And now Eyal, would you like to please begin?
Thank you, Gabriel. I'd like to welcome all of you and thank you for joining us today. 2019 has started with Ituran being a company on a much larger scale with more potential for growth. Ituran now has a significant footprint and is a major telematics player in Latin America, and we now see many solid growth opportunities ahead of us. We provide our services to almost 1,800,000 subscribers.
While our subscribers last year were mainly in Israel and Brazil, we now also have subscribers throughout Latin America, including Ecuador, Mexico and Colombia. Looking ahead, the growth in our business now come from a number of different ways.

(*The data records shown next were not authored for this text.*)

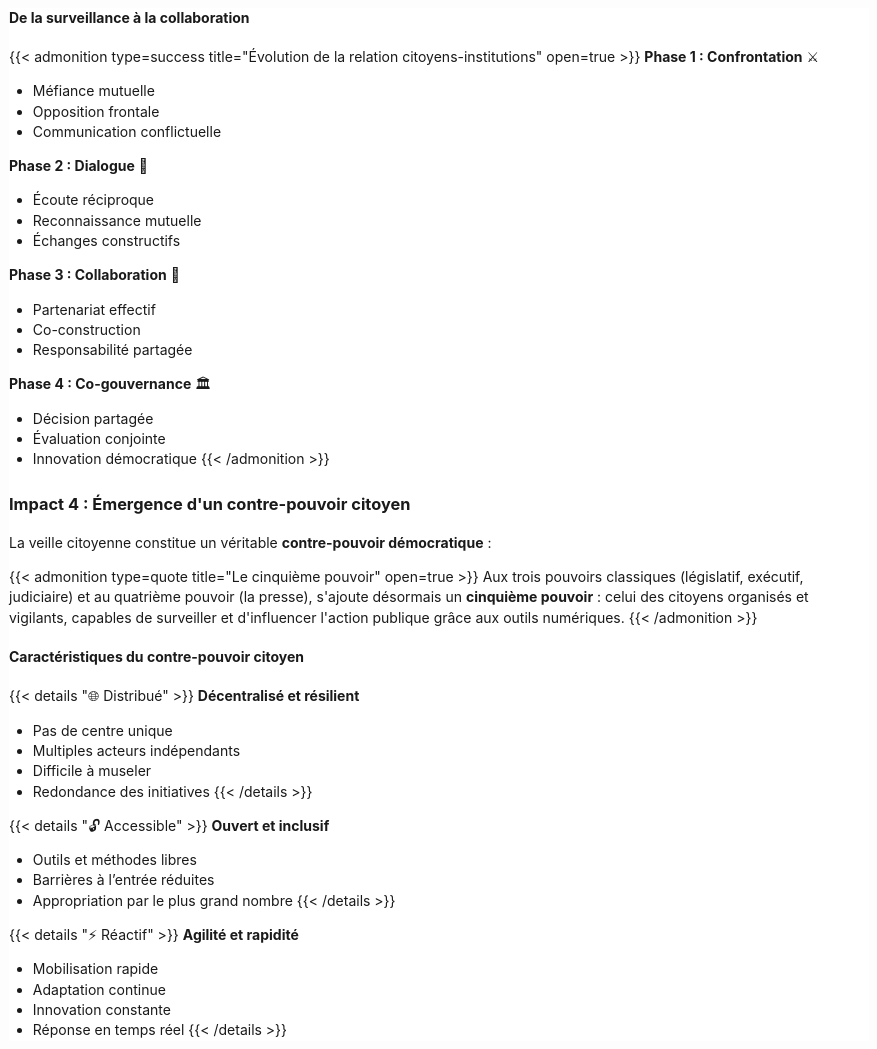 #### De la surveillance à la collaboration

{{< admonition type=success title="Évolution de la relation citoyens-institutions" open=true >}}
**Phase 1 : Confrontation** ⚔️  
- Méfiance mutuelle  
- Opposition frontale  
- Communication conflictuelle

**Phase 2 : Dialogue** 💬  
- Écoute réciproque  
- Reconnaissance mutuelle  
- Échanges constructifs

**Phase 3 : Collaboration** 🤝  
- Partenariat effectif  
- Co-construction  
- Responsabilité partagée

**Phase 4 : Co-gouvernance** 🏛️  
- Décision partagée  
- Évaluation conjointe  
- Innovation démocratique
{{< /admonition >}}

### Impact 4 : Émergence d'un contre-pouvoir citoyen

La veille citoyenne constitue un véritable **contre-pouvoir démocratique** :

{{< admonition type=quote title="Le cinquième pouvoir" open=true >}}
Aux trois pouvoirs classiques (législatif, exécutif, judiciaire) et au quatrième pouvoir (la presse), s'ajoute désormais un **cinquième pouvoir** : celui des citoyens organisés et vigilants, capables de surveiller et d'influencer l'action publique grâce aux outils numériques.
{{< /admonition >}}

#### Caractéristiques du contre-pouvoir citoyen

{{< details "🌐 Distribué" >}}
**Décentralisé et résilient**
- Pas de centre unique  
- Multiples acteurs indépendants  
- Difficile à museler  
- Redondance des initiatives
{{< /details >}}

{{< details "🔓 Accessible" >}}
**Ouvert et inclusif**
- Outils et méthodes libres  
- Barrières à l’entrée réduites  
- Appropriation par le plus grand nombre
{{< /details >}}

{{< details "⚡ Réactif" >}}
**Agilité et rapidité**
- Mobilisation rapide  
- Adaptation continue  
- Innovation constante  
- Réponse en temps réel
{{< /details >}}
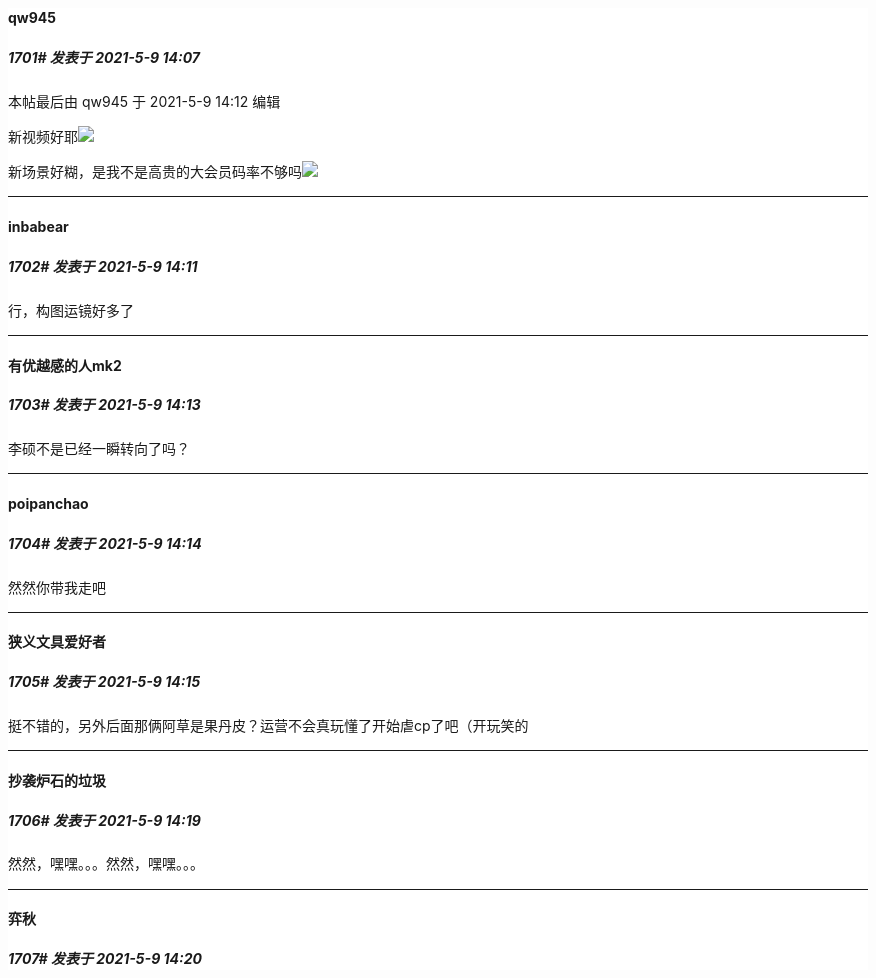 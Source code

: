####  qw945  
##### 1701#       发表于 2021-5-9 14:07


 本帖最后由 qw945 于 2021-5-9 14:12 编辑 

新视频好耶<img src="https://static.saraba1st.com/image/smiley/face2017/072.png" referrerpolicy="no-referrer">

新场景好糊，是我不是高贵的大会员码率不够吗<img src="https://static.saraba1st.com/image/smiley/face2017/069.png" referrerpolicy="no-referrer">


*****

####  inbabear  
##### 1702#       发表于 2021-5-9 14:11


行，构图运镜好多了


*****

####  有优越感的人mk2  
##### 1703#       发表于 2021-5-9 14:13


李硕不是已经一瞬转向了吗？


*****

####  poipanchao  
##### 1704#       发表于 2021-5-9 14:14


然然你带我走吧


*****

####  狭义文具爱好者  
##### 1705#       发表于 2021-5-9 14:15


挺不错的，另外后面那俩阿草是果丹皮？运营不会真玩懂了开始虐cp了吧（开玩笑的


*****

####  抄袭炉石的垃圾  
##### 1706#       发表于 2021-5-9 14:19


然然，嘿嘿。。。然然，嘿嘿。。。


*****

####  弈秋  
##### 1707#       发表于 2021-5-9 14:20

While in the past, our growth traditionally was driven simply by the net increase in the subscriber base, in the aftermarket, today there are additional legs driving our growth. One remains the traditional retail aftermarket subscriber rates in Israel and Brazil. The other leg is working with our existing OEM partners and adding additional OEMs in other markets in both new as well of existing geographies.
We now have a much stronger platform penetrate and we are in early discussions with additional car manufacturer OEMs beyond the 2 that we are already working with. I would like to spend a few minutes discussing our business in Brazil. As you know, the economic situation in Brazil has been weak in recent years, which led to an increase in frauds and losses to insurance companies. While our pricing was a flat rate in Brazil, insurance companies in the region have been increasingly raising their premiums and implementing more customer filters. The effect on us in the past year was a slowdown in subscriber recruitment in the region.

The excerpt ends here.